Akard basically operated as a vehicle to allow Vista to purchase gasoline tax-free from Fina. Akard purchased gasoline exclusively from Fina and sold it exclusively to Vista. Akard's accounting results were consolidated with those of Vista, its only "customer." Akard did have a separate banking identity, but its bank account was a zero balance account linked to Vista's so that every payment item was covered by funds pulled from Vista's account. In substance, Fina treated Akard as the same entity as Vista and did not modify its Branded Contract to include Akard. It simply considered Akard as a name change, often referring to the new company as "Akard/Vista".

In August 2000, Alon acquired Fina's distributor network in Texas, Oklahoma, and New Mexico, along with Fina's refinery in Big Spring, Texas and Fina's pipeline network in these states. As a result of the acquisition, Fina conveyed its interest in the Branded Contract to Alon.

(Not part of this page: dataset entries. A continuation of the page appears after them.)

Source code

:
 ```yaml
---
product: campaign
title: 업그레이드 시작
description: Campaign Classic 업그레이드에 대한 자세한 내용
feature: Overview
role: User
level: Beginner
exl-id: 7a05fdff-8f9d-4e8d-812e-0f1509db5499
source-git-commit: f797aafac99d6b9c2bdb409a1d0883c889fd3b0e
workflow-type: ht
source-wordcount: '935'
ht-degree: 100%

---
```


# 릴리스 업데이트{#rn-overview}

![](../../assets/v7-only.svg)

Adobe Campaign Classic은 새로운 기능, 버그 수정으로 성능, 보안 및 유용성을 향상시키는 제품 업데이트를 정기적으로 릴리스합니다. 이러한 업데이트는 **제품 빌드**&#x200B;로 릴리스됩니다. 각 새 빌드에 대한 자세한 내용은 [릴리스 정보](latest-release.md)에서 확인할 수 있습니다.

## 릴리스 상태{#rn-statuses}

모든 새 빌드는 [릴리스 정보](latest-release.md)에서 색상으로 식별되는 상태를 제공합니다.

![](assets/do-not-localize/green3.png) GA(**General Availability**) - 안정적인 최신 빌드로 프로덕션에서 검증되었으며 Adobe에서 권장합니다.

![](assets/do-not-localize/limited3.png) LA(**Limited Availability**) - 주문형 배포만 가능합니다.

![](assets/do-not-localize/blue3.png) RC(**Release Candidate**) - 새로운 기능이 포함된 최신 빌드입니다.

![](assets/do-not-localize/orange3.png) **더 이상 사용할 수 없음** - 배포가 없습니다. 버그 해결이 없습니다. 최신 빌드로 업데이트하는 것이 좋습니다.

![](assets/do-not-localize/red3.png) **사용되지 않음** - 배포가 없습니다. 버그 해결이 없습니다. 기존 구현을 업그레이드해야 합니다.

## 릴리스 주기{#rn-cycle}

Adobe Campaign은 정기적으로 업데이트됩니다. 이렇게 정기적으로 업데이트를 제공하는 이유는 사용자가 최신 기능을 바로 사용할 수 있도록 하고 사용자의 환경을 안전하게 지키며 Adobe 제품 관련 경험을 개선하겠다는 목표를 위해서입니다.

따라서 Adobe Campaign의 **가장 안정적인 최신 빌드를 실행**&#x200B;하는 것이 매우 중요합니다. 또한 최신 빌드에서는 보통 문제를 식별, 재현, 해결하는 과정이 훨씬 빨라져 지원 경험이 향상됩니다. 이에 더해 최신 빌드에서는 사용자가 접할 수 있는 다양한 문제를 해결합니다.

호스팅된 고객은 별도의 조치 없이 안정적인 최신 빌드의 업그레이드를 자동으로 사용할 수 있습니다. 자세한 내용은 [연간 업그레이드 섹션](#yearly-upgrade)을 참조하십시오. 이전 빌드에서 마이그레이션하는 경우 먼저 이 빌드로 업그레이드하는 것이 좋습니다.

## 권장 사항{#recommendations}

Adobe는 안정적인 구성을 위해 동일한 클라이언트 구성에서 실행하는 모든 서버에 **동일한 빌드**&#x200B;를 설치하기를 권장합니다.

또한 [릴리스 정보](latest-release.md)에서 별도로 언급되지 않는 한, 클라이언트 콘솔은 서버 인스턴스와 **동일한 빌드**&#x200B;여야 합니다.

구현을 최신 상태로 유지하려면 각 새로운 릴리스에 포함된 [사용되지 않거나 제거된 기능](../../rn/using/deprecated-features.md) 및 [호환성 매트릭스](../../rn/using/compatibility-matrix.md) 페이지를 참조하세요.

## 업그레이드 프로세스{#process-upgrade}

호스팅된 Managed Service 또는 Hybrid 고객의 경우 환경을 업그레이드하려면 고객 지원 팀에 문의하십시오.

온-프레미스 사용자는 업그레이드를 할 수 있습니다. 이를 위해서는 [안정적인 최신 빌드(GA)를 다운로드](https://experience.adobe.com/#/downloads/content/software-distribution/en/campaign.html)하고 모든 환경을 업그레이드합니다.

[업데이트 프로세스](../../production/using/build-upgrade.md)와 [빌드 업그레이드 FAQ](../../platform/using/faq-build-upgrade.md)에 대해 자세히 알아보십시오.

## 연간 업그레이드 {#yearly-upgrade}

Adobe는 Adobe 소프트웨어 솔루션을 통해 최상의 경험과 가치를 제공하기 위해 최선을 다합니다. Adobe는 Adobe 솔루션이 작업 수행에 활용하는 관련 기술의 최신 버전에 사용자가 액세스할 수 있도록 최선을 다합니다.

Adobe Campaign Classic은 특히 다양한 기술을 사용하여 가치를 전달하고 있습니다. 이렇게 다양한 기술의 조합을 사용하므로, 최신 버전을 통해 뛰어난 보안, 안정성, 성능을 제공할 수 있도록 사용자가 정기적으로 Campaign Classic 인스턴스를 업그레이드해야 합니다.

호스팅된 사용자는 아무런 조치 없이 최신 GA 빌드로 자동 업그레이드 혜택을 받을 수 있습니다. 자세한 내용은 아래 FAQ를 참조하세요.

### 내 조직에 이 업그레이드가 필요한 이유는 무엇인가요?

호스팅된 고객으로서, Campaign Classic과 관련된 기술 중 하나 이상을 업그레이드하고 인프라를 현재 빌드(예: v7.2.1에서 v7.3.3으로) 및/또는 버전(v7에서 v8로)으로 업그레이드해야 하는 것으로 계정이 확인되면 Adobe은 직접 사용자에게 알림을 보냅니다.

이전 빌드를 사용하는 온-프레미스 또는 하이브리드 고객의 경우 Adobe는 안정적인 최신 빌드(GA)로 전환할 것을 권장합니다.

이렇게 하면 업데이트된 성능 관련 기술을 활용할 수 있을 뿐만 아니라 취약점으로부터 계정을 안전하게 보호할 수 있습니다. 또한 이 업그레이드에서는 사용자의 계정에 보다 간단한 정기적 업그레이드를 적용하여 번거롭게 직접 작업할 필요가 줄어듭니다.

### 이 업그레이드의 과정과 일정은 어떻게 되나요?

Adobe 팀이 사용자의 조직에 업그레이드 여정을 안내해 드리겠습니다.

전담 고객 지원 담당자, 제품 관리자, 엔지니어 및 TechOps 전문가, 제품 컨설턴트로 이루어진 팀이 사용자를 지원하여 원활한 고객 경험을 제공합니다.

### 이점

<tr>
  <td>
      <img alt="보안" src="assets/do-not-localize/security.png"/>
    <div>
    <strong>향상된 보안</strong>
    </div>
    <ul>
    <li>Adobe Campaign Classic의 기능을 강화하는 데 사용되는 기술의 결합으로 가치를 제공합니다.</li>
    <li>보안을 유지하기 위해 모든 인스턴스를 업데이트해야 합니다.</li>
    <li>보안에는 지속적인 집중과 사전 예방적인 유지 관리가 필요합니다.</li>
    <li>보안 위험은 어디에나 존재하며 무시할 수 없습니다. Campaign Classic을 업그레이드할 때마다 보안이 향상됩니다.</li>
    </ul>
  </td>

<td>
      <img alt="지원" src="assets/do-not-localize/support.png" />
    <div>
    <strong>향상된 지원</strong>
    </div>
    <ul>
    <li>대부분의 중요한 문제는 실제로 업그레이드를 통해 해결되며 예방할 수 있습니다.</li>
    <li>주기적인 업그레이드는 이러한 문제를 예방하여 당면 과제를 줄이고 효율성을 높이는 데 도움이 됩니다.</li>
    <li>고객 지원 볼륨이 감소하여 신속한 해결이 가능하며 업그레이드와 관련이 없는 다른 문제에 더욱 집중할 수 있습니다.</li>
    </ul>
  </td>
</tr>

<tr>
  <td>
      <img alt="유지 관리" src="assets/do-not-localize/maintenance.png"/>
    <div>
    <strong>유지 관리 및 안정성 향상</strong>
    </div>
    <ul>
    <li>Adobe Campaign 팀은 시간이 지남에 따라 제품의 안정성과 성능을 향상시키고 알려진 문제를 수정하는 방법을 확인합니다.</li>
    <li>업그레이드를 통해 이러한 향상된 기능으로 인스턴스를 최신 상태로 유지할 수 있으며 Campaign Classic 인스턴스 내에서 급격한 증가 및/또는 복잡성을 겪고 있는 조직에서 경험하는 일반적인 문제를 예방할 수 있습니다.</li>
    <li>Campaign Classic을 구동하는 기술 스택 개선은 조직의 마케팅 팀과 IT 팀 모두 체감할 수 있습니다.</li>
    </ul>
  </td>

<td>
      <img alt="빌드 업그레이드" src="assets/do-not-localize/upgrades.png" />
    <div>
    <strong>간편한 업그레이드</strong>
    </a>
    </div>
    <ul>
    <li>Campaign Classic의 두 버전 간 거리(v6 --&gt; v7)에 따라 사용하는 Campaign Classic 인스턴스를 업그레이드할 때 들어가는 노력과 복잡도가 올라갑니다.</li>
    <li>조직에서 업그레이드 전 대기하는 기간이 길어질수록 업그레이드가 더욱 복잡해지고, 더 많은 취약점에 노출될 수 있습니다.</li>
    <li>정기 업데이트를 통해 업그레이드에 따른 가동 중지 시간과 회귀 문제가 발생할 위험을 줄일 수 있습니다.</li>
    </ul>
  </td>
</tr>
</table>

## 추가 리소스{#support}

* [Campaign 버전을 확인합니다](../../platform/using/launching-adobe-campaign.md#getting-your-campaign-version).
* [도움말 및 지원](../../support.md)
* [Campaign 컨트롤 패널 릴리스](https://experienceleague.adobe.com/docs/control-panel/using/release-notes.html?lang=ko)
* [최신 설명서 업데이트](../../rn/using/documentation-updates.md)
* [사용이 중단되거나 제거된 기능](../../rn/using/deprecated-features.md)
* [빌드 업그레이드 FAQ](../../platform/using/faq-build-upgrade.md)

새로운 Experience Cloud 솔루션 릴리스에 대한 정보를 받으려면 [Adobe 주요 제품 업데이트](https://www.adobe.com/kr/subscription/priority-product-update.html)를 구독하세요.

Alon was under no obligation to continue to sell gasoline to Akard since the Branded Contract was only between Vista and Alon, as Fina's successor in interest. However, Alon chose to continue Fina's practice of selling gasoline to Akard on a tax-free basis and applying Vista's credit card revenues as a credit to Akard's liability for gasoline purchases. Alon, as Fina did before it, provided Vista with bi-weekly statements, showing matured credit card receipts of Vista's sales of gasoline and non-gasoline items as a credit against Akard's gasoline purchases.5

In August 2000, Akard started having difficulties paying its gasoline tax obligations. As of December 6, 2000, it owed the state $2.5 million in gasoline tax, representing past due taxes for August, September, and October 2000. On this date Alon's credit manager notified Vista by e-mail that he was aware of the tax deficiency. At the time, Alon was holding $432,000 as a cash deposit to cover future fuel purchases. The deposit was created by withholding credit card credits due Vista.6 As of January 5, 2001, the cash deposit had increased to $659,000 and Alon intended to continue withholding credit card credits due Vista until the security deposit totaled $1 million. As of January 25, 2001, the security deposit had increased to approximately $880,000, and to over $900,000 as of February 9, 2001. On February 9, 2001, Vista sued Alon for a temporary restraining order to allow...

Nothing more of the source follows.